__About this task__. Should an entry contain an image, leave the image out and repeat the entry's text exactly.

__Dataset items__.
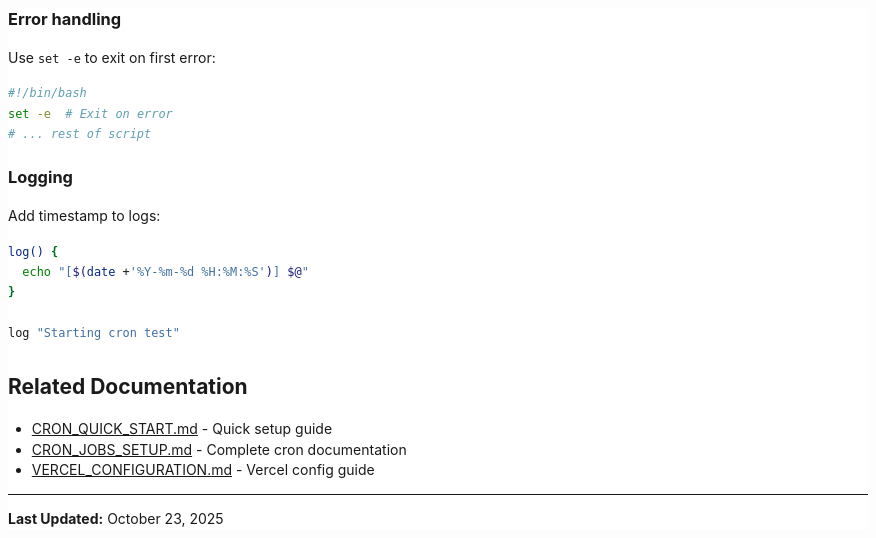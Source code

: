 ### Error handling

Use `set -e` to exit on first error:

```bash
#!/bin/bash
set -e  # Exit on error
# ... rest of script
```

### Logging

Add timestamp to logs:

```bash
log() {
  echo "[$(date +'%Y-%m-%d %H:%M:%S')] $@"
}

log "Starting cron test"
```

## Related Documentation

- [CRON_QUICK_START.md](../CRON_QUICK_START.md) - Quick setup guide
- [CRON_JOBS_SETUP.md](../CRON_JOBS_SETUP.md) - Complete cron documentation
- [VERCEL_CONFIGURATION.md](../VERCEL_CONFIGURATION.md) - Vercel config guide

---

**Last Updated:** October 23, 2025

__Result for this exercise__.
Source code

: ### Error handling

Use `set -e` to exit on first error:

```bash
#!/bin/bash
set -e  # Exit on error
# ... rest of script
```

### Logging

Add timestamp to logs:

```bash
log() {
  echo "[$(date +'%Y-%m-%d %H:%M:%S')] $@"
}

log "Starting cron test"
```

## Related Documentation

- [CRON_QUICK_START.md](../CRON_QUICK_START.md) - Quick setup guide
- [CRON_JOBS_SETUP.md](../CRON_JOBS_SETUP.md) - Complete cron documentation
- [VERCEL_CONFIGURATION.md](../VERCEL_CONFIGURATION.md) - Vercel config guide

---

**Last Updated:** October 23, 2025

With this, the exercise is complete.